JOseph Luft und HARry Inghams Fenster (JOHARI)
Die amerikanischen Sozialpsychologen Joseph Luft und Harry Ingham von der Universität von Kalifornien entwickelten 1955 ein grafisches Modell, das Veränderungen von Fremd- und Selbstwahrnehmung abbildet. Das Fenster zeigt die bewussten und unbewussten Persönlichkeits- und Verhaltensmerkmale zwischen uns selbst und anderen bzw. einer Gruppe. Es geht bei der praktischen Arbeit mit dem Modell vor allem darum, die Selbstwahrnehmung mit der Fremdwahrnehmung abzugleichen, um die Zusammenarbeit und das Verständnis innerhalb von Gruppen zu verbessern.
Der Name Johari Fenster wurde aus den Vornamen der Erfinder gebildet (siehe Überschrift). Mit Hilfe des Johari Fensters wird vor allem der so genannte „blinde Fleck“ einer Person dargestellt.
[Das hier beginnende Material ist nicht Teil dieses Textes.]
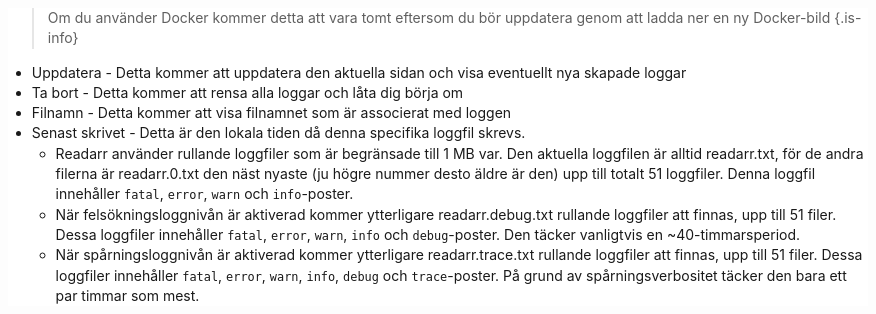 > Om du använder Docker kommer detta att vara tomt eftersom du bör uppdatera genom att ladda ner en ny Docker-bild
{.is-info}

- Uppdatera - Detta kommer att uppdatera den aktuella sidan och visa eventuellt nya skapade loggar
- Ta bort - Detta kommer att rensa alla loggar och låta dig börja om
- Filnamn - Detta kommer att visa filnamnet som är associerat med loggen
- Senast skrivet - Detta är den lokala tiden då denna specifika loggfil skrevs.
  - Readarr använder rullande loggfiler som är begränsade till 1 MB var. Den aktuella loggfilen är alltid readarr.txt, för de andra filerna är readarr.0.txt den näst nyaste (ju högre nummer desto äldre är den) upp till totalt 51 loggfiler. Denna loggfil innehåller `fatal`, `error`, `warn` och `info`-poster.
  - När felsökningsloggnivån är aktiverad kommer ytterligare readarr.debug.txt rullande loggfiler att finnas, upp till 51 filer. Dessa loggfiler innehåller `fatal`, `error`, `warn`, `info` och `debug`-poster. Den täcker vanligtvis en ~40-timmarsperiod.
  - När spårningsloggnivån är aktiverad kommer ytterligare readarr.trace.txt rullande loggfiler att finnas, upp till 51 filer. Dessa loggfiler innehåller `fatal`, `error`, `warn`, `info`, `debug` och `trace`-poster. På grund av spårningsverbositet täcker den bara ett par timmar som mest.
Die jeweiligen Bereiche des Fensters zeigen auf, welche Aspekte uns und/oder unserer Umwelt bewusst oder nicht bewusst sind.
Seit den 60er Jahren hat das Johari Fenster einen festen Platz zur Demonstration der Unterschiede zwischen Selbst- und Fremdwahrnehmung und gehört zum Standardrepertoire gruppendynamischer Modelle und Verfahren.
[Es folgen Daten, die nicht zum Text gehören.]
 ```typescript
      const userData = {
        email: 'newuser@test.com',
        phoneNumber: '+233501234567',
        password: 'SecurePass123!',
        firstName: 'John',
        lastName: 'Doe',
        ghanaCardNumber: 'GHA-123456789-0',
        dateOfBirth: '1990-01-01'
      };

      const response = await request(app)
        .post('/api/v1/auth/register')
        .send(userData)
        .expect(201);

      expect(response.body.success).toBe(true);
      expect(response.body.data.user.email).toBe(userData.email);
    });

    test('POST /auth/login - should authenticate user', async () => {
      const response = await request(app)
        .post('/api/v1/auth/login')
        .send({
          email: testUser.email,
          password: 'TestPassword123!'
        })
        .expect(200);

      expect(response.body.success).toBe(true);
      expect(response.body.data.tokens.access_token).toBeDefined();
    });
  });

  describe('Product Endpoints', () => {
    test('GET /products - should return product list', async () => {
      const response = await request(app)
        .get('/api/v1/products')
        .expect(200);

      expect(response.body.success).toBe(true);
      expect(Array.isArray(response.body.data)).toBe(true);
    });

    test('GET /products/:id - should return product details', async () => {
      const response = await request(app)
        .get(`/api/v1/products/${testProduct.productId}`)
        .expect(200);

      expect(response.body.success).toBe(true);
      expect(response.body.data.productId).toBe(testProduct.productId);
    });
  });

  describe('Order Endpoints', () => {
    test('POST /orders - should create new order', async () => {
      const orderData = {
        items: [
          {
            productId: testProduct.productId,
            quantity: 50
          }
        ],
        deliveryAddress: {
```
Umfrage und Selbsteinschätzung zum Thema
Wir möchten dich einladen, zur Einstimmung in das Thema an einer Umfrage teilzunehmen. So bekommen die Inhalte und Übungen für einen selbst mehr Relevanz und du kannst die Einschätzung der anderen blueprints-Leserinnen und -Leser auf dich wirken lassen.
Wie gut kennst du dich?
Hier die bisherigen Antworten anschauen ⇓
Die bisherigen Stimmen:
Ich kann meine Außenwirkung nicht immer gut einschätzen. | 495 Stimmen |
Ich kenne mich sehr gut. | 421 Stimmen |
Ich kann mein Verhalten gegenüber anderen gut einschätzen. | 335 Stimmen |
Ich kann mein Verhalten gegenüber anderen nicht immer gut einschätzen. | 297 Stimmen |
Ich habe das Gefühl, dass ich mich manchmal zu wenig selber kenne. | 288 Stimmen |
Ich kann meine Außenwirkung gut einschätzen. | 194 Stimmen |
Wie gut kennt dein Umfeld dich?
Hier die bisherigen Antworten anschauen ⇓
Die bisherigen Stimmen:
Ich bin recht offen, habe aber einige wenige Geheimnisse, die ich für mich behalte. | 393 Stimmen |
Ich habe wenige, denen ich wirklich etwas Persönliches anvertraue. | 346 Stimmen |
Meine nahen Verwandten und Freunde wissen viel über mich. | 307 Stimmen |
Mein gesamtes Umfeld kennt mich gut. | 99 Stimmen |
Ich habe viele Geheimnisse, die niemand kennen soll. | 90 Stimmen |
Ich habe niemanden, dem ich etwas Persönliches anvertraue. | 27 Stimmen |
So funktioniert das Johari-Experiment
Schritt 1: Selbsteinschätzung – 6 Adjektive auswählen
Im ersten Schritt des Johari-Experiments erhalten die Teilnehmerinnen und Teilnehmer eine Liste mit Adjektiven. Aus diesen soll jeder fünf oder sechs auswählen, die ihre Persönlichkeit am besten beschreiben.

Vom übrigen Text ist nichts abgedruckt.